## [THE PROBLEM]
Using the listing below, copy exactly the lines from the one containing "- Images should" to the one containing "- Coordinates must", both lines included, and no others.

## [GIVEN RECORDS]
***

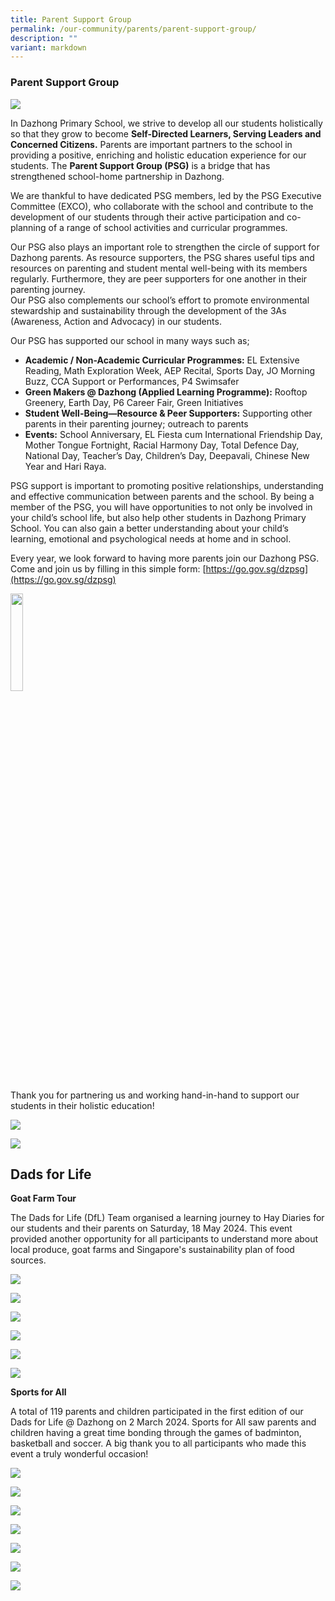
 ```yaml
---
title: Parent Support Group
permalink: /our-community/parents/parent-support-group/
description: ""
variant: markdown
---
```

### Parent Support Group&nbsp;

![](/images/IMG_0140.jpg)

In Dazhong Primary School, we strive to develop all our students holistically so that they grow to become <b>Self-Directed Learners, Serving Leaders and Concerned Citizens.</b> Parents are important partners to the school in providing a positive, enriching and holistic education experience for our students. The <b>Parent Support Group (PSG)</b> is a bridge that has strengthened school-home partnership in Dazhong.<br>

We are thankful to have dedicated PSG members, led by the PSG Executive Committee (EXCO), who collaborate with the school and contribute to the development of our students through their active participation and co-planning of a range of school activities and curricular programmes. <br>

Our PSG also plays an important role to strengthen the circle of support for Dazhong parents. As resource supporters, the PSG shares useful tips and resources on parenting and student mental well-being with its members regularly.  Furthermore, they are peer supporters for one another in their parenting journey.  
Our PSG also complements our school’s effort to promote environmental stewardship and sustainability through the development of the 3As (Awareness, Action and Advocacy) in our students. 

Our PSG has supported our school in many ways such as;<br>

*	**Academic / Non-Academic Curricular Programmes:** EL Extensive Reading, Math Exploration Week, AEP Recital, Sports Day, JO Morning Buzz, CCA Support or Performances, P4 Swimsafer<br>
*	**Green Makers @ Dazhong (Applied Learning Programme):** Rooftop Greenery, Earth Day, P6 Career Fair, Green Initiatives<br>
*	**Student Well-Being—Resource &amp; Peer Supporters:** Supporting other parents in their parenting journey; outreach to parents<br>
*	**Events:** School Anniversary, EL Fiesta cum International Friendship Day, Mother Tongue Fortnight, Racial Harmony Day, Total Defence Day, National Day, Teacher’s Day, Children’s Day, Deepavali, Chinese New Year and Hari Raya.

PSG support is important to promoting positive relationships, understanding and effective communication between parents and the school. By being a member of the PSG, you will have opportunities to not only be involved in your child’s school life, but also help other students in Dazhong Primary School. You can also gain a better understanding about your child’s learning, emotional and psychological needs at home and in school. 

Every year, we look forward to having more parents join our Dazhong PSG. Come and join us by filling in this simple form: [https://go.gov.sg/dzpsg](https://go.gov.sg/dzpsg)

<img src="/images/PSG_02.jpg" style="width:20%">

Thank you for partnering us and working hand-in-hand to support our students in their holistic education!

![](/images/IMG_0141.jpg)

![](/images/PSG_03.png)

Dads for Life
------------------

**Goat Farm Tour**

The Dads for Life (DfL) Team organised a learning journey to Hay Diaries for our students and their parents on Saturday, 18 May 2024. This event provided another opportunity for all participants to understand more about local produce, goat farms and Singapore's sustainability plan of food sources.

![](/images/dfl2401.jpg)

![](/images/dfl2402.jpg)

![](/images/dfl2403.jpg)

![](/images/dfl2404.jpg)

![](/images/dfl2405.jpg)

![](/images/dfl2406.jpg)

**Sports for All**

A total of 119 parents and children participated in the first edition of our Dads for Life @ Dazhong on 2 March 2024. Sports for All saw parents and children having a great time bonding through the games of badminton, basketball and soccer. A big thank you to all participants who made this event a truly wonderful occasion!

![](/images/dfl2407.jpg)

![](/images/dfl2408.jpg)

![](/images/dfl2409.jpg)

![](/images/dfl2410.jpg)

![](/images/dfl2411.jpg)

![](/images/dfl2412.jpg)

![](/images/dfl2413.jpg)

***

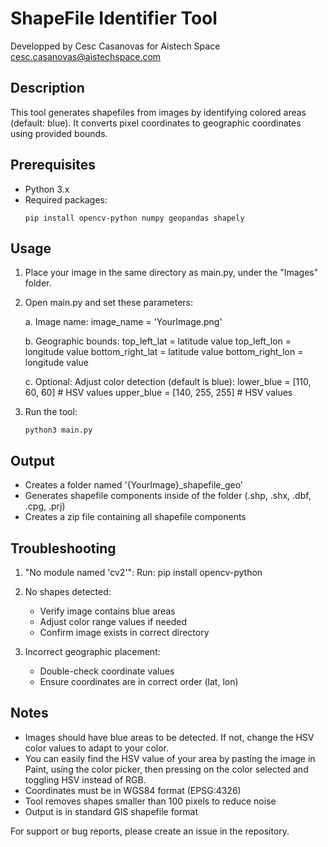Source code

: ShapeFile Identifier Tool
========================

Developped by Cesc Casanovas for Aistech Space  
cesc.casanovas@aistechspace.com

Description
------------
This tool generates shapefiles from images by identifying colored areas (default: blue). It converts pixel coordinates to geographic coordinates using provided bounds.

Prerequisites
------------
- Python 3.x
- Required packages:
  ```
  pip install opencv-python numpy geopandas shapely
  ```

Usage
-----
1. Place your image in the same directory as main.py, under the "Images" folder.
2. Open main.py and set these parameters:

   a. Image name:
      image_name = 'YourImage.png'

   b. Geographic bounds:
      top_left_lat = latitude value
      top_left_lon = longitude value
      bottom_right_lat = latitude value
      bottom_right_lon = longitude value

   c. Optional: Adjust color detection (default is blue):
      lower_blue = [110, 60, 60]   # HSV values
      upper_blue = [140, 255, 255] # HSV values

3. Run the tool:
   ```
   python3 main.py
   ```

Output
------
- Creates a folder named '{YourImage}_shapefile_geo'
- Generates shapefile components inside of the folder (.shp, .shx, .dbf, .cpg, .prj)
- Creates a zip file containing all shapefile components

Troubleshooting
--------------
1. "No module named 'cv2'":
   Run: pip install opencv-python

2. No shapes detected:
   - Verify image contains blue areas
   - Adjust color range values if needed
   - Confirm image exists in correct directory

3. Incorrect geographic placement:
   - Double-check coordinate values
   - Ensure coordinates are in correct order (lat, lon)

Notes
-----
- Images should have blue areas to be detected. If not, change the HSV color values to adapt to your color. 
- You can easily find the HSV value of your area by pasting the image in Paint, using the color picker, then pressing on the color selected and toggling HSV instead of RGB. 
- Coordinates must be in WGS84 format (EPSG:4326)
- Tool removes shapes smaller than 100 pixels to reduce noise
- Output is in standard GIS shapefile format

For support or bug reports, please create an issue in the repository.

***

## [RESULT FOR THIS TASK]
- Images should have blue areas to be detected. If not, change the HSV color values to adapt to your color. 
- You can easily find the HSV value of your area by pasting the image in Paint, using the color picker, then pressing on the color selected and toggling HSV instead of RGB. 
- Coordinates must be in WGS84 format (EPSG:4326)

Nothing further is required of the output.